You can’t revolutionize with every snap of the shutter. It’s just not going to happen for even the best of the best. Most will never revolutionize at all. That’s what I mean by “ticket to freedom.” If you can turn to your inner Kermit and say, “I don’t have to revolutionize. I don’t have to be original!” If you don’t have to be original you can just be. You’ll get better a lot faster that way. And it’s a heck of a lot more fun. Besides trying too hard to be original is the most unoriginal idea ever!
I’m not saying you shouldn’t try to innovate, personalize, express your self straight from the gut. No! Personally, I’m compelled to do those things. But at least from time to time give yourself a get out of jail free card and just set out to copy.
Find an image that has something you love about it. It could be the lighting, the composition, the idea, the model’s expression, anything. By now you must have a collection of favorite images you’ve collected or bookmarked, right? If not, hit the library, pal! Take one of those images and set out to copy it. You can change anything about it that you like. Use it as a starting off point. A resting point. And a returning point if you need one. Just free yourself from feeling bad about borrowing any or all aspects of the image. Then see how it comes out and think about what you learned.

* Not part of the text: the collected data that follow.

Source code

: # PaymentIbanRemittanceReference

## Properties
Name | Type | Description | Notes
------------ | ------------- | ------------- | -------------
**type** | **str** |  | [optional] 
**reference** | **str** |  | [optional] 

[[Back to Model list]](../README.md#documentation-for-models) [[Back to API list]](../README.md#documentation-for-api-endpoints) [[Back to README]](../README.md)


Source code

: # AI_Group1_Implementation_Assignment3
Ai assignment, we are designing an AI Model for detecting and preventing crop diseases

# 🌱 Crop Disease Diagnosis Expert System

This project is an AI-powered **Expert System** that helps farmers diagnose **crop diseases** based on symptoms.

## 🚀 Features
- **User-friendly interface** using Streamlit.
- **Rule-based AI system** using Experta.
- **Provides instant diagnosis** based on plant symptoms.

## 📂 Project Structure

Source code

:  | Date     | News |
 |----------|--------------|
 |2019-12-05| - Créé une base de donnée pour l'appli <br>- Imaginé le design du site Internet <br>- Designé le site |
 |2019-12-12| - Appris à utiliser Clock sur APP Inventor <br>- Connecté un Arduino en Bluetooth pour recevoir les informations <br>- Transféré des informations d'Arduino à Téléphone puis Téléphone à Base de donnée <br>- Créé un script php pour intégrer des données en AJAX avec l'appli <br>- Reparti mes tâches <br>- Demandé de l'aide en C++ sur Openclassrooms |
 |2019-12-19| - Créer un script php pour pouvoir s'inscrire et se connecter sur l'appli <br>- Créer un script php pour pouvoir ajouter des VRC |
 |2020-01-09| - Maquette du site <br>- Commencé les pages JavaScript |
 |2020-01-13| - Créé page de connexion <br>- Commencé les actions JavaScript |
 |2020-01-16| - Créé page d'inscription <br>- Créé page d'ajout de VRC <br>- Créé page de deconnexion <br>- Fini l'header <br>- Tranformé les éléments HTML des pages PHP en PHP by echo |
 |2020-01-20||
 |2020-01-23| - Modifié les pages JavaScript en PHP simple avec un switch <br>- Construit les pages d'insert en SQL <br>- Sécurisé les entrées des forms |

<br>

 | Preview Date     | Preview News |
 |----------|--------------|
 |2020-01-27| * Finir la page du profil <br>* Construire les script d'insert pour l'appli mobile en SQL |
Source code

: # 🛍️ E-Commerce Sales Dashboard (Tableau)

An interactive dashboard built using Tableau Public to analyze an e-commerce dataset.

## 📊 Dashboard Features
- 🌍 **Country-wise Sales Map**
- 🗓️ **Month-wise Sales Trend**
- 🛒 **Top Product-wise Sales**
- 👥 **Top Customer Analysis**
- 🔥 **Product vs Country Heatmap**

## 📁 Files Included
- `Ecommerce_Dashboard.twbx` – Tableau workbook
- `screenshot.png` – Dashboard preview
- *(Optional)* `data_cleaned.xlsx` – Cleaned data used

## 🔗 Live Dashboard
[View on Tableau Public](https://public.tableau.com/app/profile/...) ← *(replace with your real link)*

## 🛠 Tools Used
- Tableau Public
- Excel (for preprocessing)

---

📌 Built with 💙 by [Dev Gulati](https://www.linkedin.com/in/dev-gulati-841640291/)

About a decade and a half ago I was in Seattle for a writer’s consortium. One night a couple of us were having beers back at the hotel room of a VERY successful and respected novelist. I was going on and on about how I feel compelled to be original (yes, I’m an ass). This novelist mentor of mine told me that everyone, “I mean EVERYONE steals.” I was floored. I through up all my defenses. “Not me! I don’t steal.” He told me I’d better start and added, “The difference between a successful artist and a failure is that successful artists steal from people that are more talented than themselves. Failures will steal from anyone.”